PROBLEM TO SOLVE
Collect every line in the records below that contains the word "giáo".

TASK INPUT
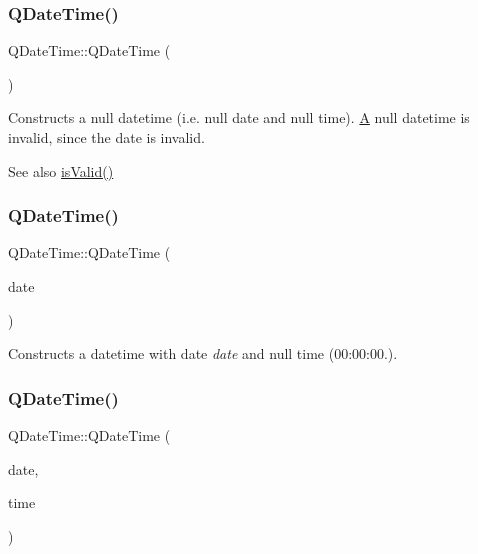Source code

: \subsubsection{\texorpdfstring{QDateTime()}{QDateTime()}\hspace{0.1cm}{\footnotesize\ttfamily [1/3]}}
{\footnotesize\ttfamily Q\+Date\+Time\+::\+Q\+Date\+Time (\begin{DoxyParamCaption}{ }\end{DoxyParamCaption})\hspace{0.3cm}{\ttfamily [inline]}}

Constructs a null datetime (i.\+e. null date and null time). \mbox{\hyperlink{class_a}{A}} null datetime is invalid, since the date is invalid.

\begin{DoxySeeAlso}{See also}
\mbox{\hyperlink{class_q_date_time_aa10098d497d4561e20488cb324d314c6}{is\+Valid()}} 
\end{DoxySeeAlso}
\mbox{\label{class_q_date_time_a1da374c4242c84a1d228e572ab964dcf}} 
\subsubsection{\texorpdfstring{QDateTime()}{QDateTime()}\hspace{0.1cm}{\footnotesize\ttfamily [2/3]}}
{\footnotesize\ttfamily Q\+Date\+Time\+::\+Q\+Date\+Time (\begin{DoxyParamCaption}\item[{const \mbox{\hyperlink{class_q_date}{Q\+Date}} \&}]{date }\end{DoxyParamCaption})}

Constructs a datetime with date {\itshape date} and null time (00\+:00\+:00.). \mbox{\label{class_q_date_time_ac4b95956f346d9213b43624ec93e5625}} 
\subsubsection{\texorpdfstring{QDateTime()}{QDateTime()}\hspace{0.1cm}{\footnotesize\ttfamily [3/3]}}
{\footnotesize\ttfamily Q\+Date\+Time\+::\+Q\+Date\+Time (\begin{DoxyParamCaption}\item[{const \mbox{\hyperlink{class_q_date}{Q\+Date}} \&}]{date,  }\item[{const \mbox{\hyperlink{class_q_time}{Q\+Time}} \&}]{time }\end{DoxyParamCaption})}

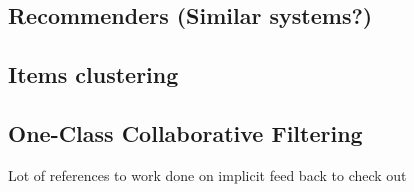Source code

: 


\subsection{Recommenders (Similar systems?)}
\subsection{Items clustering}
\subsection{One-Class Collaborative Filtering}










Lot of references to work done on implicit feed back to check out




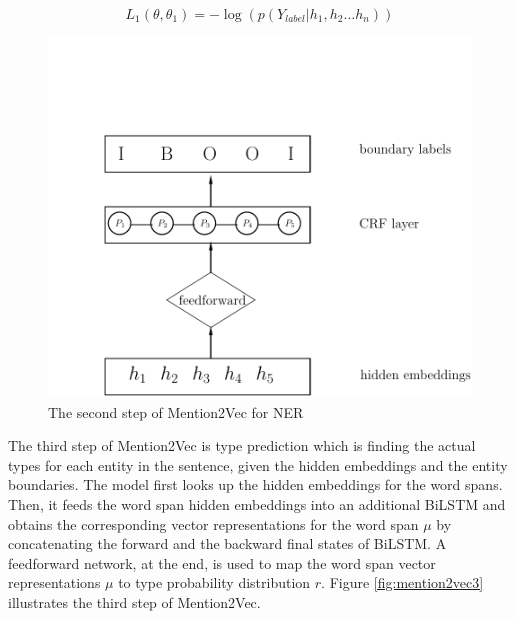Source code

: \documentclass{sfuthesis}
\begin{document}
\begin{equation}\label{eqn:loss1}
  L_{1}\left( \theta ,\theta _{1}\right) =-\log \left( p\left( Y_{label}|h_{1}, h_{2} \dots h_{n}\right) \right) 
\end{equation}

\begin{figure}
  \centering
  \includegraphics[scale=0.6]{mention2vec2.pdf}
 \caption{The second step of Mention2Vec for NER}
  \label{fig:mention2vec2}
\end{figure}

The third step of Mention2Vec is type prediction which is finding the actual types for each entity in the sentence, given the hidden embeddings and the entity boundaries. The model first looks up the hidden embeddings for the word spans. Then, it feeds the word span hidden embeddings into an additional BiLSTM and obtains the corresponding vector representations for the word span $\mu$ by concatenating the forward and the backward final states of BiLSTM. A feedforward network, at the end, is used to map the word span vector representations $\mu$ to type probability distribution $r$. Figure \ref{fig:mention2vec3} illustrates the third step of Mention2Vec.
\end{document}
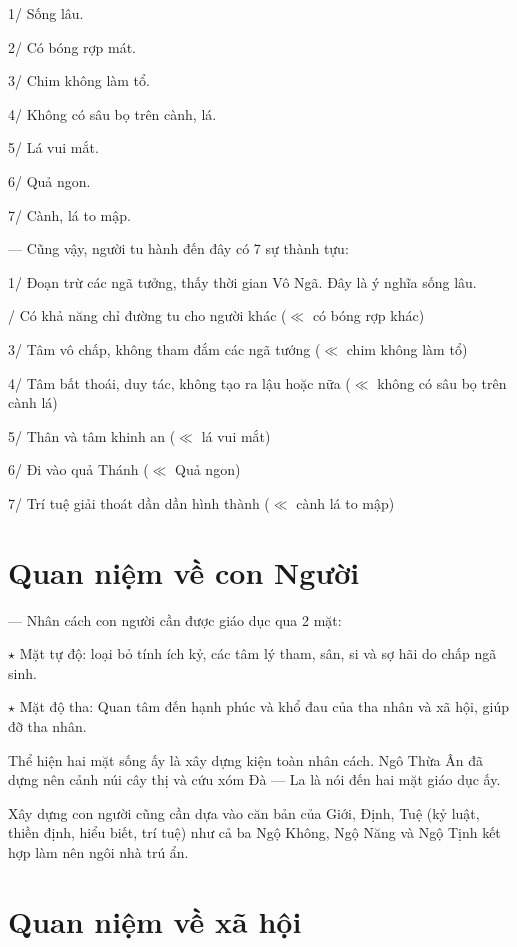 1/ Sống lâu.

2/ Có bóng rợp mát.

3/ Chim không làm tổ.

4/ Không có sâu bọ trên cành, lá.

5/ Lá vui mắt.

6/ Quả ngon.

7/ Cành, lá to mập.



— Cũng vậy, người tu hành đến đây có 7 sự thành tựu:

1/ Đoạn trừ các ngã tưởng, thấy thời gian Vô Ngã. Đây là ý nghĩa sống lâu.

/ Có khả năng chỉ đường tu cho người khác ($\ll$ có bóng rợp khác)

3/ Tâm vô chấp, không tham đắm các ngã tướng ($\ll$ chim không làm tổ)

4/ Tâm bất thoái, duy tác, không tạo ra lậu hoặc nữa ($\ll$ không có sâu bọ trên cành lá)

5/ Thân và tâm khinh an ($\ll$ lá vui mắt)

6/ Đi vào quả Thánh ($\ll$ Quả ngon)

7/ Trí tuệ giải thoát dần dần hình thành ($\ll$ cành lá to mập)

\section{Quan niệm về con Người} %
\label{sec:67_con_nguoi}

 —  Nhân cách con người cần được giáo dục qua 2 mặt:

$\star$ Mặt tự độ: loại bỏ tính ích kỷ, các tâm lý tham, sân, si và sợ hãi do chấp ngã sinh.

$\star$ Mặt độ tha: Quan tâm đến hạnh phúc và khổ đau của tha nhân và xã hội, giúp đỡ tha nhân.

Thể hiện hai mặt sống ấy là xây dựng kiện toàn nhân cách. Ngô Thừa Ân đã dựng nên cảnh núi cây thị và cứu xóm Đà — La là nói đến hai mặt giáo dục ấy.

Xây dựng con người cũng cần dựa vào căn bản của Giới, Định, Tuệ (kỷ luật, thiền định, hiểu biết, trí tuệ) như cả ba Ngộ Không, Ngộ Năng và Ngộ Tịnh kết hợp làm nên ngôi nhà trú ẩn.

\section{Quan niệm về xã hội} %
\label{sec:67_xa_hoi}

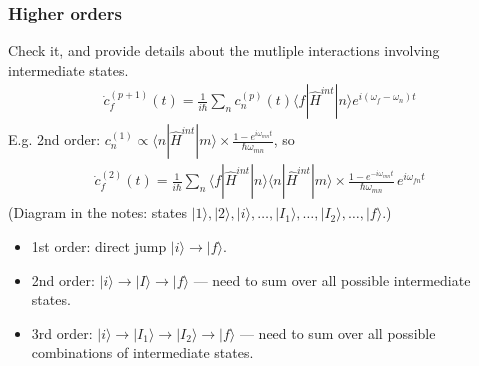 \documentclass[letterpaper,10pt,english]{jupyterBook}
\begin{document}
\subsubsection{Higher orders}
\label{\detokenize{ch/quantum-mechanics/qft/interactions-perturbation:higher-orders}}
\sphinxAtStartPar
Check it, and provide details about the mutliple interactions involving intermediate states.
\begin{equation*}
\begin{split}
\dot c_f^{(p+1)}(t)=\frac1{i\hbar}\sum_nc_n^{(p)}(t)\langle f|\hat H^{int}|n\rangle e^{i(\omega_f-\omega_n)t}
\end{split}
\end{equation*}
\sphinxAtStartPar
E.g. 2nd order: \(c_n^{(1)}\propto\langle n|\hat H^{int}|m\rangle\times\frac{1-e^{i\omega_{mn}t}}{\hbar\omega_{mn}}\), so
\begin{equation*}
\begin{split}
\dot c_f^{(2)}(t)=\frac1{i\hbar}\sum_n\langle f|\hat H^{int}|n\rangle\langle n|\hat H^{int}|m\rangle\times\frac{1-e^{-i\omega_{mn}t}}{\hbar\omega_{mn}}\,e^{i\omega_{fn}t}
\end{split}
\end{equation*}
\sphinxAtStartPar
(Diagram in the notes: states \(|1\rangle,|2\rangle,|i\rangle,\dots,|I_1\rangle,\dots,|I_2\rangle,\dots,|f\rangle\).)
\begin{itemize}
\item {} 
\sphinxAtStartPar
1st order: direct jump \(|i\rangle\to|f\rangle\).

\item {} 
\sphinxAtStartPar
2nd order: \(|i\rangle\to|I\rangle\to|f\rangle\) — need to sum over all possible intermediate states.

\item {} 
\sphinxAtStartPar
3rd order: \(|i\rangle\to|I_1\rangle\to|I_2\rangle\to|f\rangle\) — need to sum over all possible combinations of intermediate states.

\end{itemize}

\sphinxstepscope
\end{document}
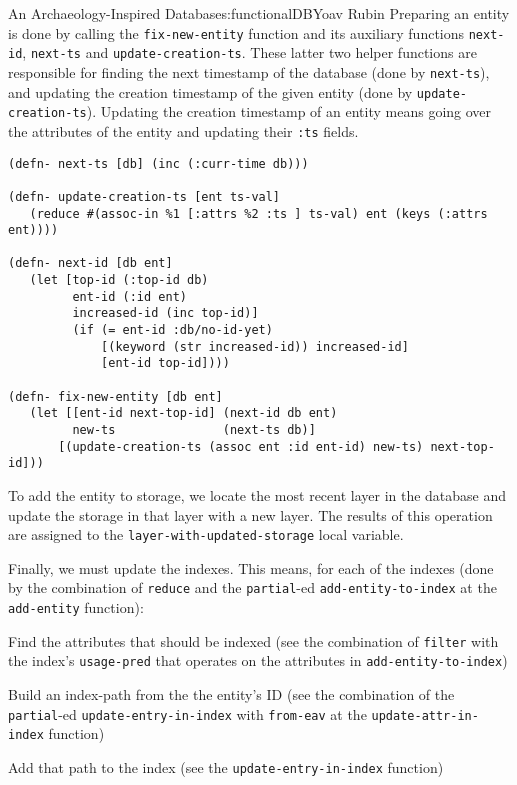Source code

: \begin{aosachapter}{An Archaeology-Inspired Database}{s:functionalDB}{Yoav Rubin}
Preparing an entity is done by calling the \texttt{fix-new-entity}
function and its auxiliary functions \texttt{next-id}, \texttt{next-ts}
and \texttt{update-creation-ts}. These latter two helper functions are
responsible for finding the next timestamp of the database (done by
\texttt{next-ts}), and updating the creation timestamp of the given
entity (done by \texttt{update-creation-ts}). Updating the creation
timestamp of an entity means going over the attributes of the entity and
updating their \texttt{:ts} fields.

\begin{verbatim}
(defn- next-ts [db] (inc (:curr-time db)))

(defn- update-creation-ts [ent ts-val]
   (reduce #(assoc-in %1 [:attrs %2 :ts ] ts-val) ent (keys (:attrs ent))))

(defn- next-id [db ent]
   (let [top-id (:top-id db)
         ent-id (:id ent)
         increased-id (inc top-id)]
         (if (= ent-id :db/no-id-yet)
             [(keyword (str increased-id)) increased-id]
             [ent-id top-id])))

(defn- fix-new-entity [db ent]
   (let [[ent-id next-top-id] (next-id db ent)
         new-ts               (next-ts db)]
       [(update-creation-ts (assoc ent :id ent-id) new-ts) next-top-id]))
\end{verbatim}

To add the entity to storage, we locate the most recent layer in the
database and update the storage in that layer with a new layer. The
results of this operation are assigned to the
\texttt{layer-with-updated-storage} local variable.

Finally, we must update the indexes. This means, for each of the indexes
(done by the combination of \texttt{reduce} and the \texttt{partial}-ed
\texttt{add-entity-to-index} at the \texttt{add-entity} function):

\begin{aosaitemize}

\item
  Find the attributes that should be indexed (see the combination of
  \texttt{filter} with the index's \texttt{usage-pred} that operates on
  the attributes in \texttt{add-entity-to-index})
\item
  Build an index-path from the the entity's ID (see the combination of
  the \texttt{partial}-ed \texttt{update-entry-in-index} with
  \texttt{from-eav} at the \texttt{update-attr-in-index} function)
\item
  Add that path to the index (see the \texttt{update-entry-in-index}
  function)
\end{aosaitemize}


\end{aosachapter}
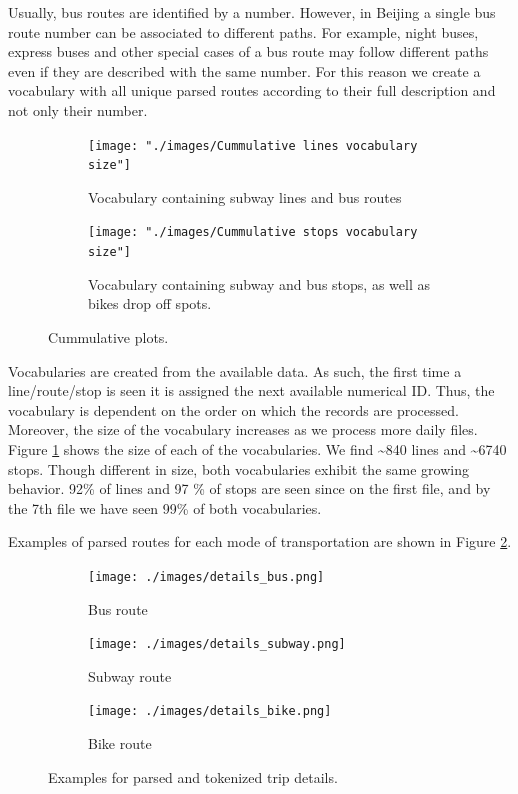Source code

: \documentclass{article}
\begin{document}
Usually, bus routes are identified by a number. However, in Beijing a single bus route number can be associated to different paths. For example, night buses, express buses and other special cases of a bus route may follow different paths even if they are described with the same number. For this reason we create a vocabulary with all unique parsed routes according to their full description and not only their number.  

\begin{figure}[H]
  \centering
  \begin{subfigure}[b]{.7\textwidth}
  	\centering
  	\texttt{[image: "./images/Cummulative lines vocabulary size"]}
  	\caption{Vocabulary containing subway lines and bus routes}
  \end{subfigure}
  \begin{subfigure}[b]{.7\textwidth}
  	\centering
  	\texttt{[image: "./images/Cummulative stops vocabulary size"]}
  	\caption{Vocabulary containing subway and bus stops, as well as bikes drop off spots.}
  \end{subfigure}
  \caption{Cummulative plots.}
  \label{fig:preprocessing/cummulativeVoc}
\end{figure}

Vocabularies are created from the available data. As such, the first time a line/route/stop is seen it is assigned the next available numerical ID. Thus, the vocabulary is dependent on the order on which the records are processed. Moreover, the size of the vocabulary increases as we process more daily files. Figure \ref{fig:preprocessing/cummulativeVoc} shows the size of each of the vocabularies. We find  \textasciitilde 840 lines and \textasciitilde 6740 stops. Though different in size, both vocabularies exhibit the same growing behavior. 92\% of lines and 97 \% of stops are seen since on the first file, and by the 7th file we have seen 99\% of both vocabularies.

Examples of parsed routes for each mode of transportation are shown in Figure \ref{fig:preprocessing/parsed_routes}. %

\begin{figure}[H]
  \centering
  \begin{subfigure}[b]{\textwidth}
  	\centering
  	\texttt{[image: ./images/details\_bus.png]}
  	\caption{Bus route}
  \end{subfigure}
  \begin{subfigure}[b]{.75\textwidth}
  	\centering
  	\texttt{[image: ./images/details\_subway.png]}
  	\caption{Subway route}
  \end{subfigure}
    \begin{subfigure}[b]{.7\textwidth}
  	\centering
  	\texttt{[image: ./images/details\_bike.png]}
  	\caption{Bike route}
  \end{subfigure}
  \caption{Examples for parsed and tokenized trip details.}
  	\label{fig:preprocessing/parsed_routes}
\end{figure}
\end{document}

TASK OUTPUT
 —  Nhân cách con người cần được giáo dục qua 2 mặt:
Thể hiện hai mặt sống ấy là xây dựng kiện toàn nhân cách. Ngô Thừa Ân đã dựng nên cảnh núi cây thị và cứu xóm Đà — La là nói đến hai mặt giáo dục ấy.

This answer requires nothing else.